Data provided section start

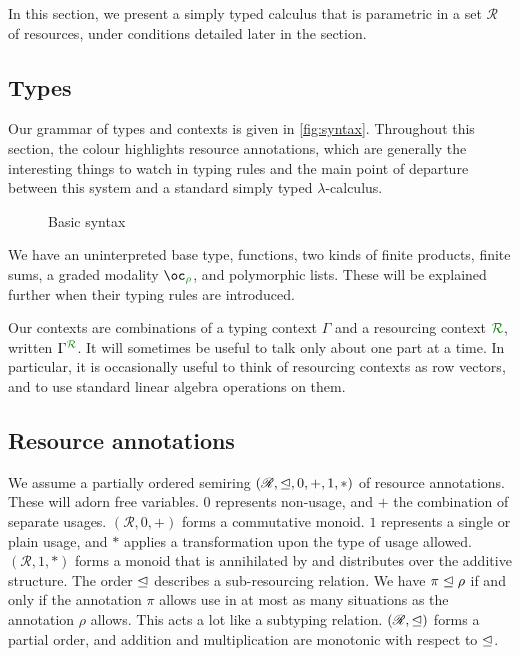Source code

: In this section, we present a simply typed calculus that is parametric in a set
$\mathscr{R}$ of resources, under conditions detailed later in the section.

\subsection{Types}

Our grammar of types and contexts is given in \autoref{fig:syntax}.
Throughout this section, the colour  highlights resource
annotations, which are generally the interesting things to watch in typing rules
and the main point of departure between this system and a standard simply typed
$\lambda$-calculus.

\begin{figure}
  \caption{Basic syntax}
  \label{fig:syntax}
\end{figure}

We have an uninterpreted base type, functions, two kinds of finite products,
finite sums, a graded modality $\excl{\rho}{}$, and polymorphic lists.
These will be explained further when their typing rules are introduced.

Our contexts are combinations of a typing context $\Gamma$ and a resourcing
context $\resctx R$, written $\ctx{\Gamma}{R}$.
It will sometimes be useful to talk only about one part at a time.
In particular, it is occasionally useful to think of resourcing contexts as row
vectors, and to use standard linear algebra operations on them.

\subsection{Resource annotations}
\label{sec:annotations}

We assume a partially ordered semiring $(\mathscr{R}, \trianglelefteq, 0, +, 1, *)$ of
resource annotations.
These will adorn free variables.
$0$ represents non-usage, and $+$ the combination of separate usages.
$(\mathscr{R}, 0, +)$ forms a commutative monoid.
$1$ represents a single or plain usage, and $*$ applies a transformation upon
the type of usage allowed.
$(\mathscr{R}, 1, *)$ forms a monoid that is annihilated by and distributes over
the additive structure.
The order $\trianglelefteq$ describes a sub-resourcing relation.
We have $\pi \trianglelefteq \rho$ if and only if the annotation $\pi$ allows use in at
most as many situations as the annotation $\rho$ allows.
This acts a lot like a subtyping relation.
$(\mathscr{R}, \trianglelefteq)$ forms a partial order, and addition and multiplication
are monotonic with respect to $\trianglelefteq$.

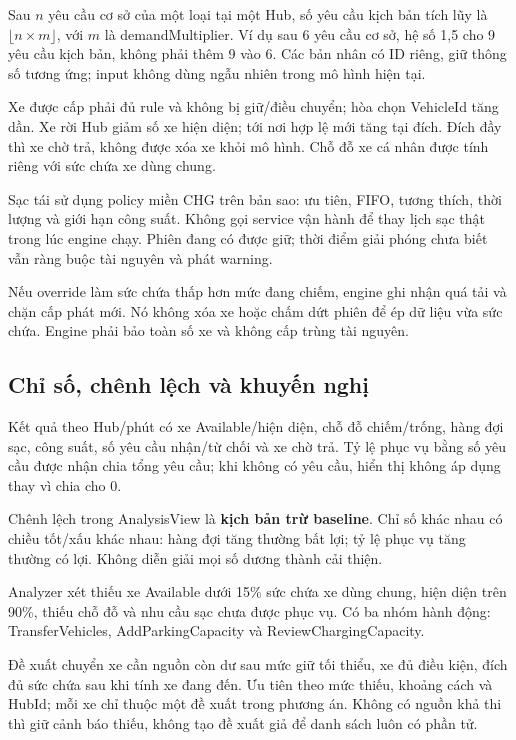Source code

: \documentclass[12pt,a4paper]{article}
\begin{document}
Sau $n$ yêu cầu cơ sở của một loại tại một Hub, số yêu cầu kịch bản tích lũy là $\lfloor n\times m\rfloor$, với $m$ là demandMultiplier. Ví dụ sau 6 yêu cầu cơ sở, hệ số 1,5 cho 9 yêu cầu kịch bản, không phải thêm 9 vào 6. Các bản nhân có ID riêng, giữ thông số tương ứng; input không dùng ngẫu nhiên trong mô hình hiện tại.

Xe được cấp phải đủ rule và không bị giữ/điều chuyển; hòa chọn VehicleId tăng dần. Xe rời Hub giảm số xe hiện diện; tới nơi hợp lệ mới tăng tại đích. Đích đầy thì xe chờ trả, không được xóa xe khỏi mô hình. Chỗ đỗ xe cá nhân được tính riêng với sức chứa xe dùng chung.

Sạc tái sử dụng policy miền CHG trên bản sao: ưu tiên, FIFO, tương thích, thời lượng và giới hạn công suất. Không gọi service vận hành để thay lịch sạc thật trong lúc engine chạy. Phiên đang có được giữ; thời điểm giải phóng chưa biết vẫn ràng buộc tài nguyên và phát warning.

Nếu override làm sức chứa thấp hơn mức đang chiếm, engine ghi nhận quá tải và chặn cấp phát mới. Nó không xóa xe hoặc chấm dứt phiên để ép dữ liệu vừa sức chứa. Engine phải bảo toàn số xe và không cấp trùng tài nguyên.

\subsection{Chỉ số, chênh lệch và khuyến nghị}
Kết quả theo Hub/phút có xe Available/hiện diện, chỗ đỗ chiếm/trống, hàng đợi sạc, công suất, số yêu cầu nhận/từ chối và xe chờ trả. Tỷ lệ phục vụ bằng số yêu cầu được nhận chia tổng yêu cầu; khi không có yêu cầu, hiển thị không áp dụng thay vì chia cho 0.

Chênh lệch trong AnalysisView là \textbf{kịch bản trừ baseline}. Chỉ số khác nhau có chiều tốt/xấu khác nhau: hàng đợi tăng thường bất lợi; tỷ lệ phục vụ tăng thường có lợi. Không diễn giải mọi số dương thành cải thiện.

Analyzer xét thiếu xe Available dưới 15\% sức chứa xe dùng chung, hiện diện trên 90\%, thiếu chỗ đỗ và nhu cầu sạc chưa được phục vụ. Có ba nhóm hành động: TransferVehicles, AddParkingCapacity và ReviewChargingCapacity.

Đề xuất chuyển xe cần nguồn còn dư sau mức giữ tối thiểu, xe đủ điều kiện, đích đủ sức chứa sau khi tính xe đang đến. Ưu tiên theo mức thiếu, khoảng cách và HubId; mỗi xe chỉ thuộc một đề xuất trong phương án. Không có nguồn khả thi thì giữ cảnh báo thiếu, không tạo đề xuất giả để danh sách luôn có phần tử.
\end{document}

Data provided section end

◆ **Exercise directions**: Where the string "chưa" shows up in the listing above, copy the line that holds it.

◆ **Final answer**:
Sạc tái sử dụng policy miền CHG trên bản sao: ưu tiên, FIFO, tương thích, thời lượng và giới hạn công suất. Không gọi service vận hành để thay lịch sạc thật trong lúc engine chạy. Phiên đang có được giữ; thời điểm giải phóng chưa biết vẫn ràng buộc tài nguyên và phát warning.
Analyzer xét thiếu xe Available dưới 15\% sức chứa xe dùng chung, hiện diện trên 90\%, thiếu chỗ đỗ và nhu cầu sạc chưa được phục vụ. Có ba nhóm hành động: TransferVehicles, AddParkingCapacity và ReviewChargingCapacity.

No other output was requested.